Saved entries
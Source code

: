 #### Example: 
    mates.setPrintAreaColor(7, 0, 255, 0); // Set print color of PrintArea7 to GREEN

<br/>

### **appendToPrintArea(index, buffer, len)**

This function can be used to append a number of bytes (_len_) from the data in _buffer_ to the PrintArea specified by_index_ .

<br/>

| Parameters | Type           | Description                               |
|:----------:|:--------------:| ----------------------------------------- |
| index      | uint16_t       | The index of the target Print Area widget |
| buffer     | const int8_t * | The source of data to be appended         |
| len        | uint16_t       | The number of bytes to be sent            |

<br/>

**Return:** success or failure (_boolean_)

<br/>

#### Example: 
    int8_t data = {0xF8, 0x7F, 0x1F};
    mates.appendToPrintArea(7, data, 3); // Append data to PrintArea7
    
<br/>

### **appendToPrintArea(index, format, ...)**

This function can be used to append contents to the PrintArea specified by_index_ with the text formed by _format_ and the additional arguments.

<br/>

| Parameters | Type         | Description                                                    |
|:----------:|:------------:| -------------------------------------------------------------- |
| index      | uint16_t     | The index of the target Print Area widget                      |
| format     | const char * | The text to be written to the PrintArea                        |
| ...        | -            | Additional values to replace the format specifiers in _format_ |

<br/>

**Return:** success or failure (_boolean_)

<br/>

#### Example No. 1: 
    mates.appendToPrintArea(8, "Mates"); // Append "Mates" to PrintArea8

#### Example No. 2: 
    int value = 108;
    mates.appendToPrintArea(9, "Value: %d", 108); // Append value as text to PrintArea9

### [WHAT THE TASK REQUIRES]
Nothing but a number is wanted: how many lines in the records above include "data".

### [RESPONSE TO THE EXERCISE]
4